# DATA FOR ANALYSIS

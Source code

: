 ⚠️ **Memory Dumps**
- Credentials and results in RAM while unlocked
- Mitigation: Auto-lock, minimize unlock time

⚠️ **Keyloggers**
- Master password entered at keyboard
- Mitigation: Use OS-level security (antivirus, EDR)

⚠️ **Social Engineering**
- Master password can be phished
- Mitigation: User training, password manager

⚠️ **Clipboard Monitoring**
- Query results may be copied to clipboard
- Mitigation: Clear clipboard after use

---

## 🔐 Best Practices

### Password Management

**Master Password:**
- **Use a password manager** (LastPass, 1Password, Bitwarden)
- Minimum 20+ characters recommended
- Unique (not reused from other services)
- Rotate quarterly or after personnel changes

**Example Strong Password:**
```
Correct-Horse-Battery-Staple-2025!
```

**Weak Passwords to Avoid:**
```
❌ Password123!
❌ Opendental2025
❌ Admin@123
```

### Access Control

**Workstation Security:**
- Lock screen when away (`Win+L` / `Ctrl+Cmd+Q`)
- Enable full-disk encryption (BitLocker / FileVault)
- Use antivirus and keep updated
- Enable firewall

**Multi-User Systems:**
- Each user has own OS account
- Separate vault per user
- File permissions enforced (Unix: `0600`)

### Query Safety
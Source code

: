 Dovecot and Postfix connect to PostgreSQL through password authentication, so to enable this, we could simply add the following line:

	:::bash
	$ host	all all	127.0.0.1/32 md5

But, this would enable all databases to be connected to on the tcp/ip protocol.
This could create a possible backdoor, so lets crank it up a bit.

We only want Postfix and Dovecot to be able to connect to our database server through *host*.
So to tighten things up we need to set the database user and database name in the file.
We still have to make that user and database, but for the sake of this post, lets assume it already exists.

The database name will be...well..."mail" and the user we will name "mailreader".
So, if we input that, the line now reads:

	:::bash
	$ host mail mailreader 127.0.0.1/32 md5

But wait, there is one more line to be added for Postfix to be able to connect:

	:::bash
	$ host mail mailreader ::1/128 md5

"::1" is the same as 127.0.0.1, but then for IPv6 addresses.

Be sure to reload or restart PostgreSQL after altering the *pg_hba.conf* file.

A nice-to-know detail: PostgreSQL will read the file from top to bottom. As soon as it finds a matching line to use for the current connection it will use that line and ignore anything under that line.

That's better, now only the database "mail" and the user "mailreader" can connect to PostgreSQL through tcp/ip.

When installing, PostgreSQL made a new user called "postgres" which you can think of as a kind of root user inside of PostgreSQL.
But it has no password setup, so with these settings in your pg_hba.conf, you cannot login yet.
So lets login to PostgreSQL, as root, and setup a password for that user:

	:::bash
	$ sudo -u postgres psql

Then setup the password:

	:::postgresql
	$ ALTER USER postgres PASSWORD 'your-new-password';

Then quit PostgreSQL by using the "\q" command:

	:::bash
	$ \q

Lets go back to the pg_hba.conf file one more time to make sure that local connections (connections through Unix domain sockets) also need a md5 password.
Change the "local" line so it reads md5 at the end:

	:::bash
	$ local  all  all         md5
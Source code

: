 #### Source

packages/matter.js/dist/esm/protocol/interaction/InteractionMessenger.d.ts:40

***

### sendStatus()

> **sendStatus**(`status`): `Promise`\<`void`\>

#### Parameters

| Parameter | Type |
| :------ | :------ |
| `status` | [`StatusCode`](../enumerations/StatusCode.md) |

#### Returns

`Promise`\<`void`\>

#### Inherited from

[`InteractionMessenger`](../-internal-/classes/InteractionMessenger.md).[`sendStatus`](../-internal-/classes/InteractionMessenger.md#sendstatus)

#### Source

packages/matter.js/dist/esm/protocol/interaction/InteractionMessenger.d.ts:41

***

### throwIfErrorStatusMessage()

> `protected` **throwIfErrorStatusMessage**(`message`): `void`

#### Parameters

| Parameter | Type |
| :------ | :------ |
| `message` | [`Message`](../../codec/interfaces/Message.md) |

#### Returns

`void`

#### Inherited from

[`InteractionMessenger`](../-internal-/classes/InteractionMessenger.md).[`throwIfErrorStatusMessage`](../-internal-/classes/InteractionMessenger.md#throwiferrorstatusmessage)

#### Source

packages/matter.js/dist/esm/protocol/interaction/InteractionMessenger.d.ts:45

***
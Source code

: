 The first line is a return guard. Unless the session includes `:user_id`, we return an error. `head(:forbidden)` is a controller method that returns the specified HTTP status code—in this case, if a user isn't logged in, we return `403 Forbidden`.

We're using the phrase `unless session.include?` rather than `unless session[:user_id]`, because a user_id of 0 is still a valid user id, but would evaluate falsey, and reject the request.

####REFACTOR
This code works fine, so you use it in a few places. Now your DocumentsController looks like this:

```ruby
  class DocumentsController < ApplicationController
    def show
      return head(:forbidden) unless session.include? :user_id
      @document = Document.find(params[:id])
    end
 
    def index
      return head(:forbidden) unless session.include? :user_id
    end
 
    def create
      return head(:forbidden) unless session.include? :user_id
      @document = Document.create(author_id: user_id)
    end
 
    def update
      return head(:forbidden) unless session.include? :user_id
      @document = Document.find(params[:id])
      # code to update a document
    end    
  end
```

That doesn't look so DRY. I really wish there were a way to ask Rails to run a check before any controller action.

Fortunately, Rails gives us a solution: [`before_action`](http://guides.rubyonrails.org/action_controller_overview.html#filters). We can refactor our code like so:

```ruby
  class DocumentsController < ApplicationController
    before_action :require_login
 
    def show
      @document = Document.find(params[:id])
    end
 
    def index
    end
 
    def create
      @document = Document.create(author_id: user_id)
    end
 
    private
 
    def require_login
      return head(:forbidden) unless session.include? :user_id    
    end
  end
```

# GOAL OF THE EXERCISE
Restate word for word the entries above, starting at the line with "- Mitigation: User training, password manager" and ending at the line with "Be sure to reload", inclusive, and no others.

# WRITTEN REPLY
- Mitigation: User training, password manager

⚠️ **Clipboard Monitoring**
- Query results may be copied to clipboard
- Mitigation: Clear clipboard after use

---

## 🔐 Best Practices

### Password Management

**Master Password:**
- **Use a password manager** (LastPass, 1Password, Bitwarden)
- Minimum 20+ characters recommended
- Unique (not reused from other services)
- Rotate quarterly or after personnel changes

**Example Strong Password:**
```
Correct-Horse-Battery-Staple-2025!
```

**Weak Passwords to Avoid:**
```
❌ Password123!
❌ Opendental2025
❌ Admin@123
```

### Access Control

**Workstation Security:**
- Lock screen when away (`Win+L` / `Ctrl+Cmd+Q`)
- Enable full-disk encryption (BitLocker / FileVault)
- Use antivirus and keep updated
- Enable firewall

**Multi-User Systems:**
- Each user has own OS account
- Separate vault per user
- File permissions enforced (Unix: `0600`)

### Query Safety
Source code

: Dovecot and Postfix connect to PostgreSQL through password authentication, so to enable this, we could simply add the following line:

	:::bash
	$ host	all all	127.0.0.1/32 md5

But, this would enable all databases to be connected to on the tcp/ip protocol.
This could create a possible backdoor, so lets crank it up a bit.

We only want Postfix and Dovecot to be able to connect to our database server through *host*.
So to tighten things up we need to set the database user and database name in the file.
We still have to make that user and database, but for the sake of this post, lets assume it already exists.

The database name will be...well..."mail" and the user we will name "mailreader".
So, if we input that, the line now reads:

	:::bash
	$ host mail mailreader 127.0.0.1/32 md5

But wait, there is one more line to be added for Postfix to be able to connect:

	:::bash
	$ host mail mailreader ::1/128 md5

"::1" is the same as 127.0.0.1, but then for IPv6 addresses.

Be sure to reload or restart PostgreSQL after altering the *pg_hba.conf* file.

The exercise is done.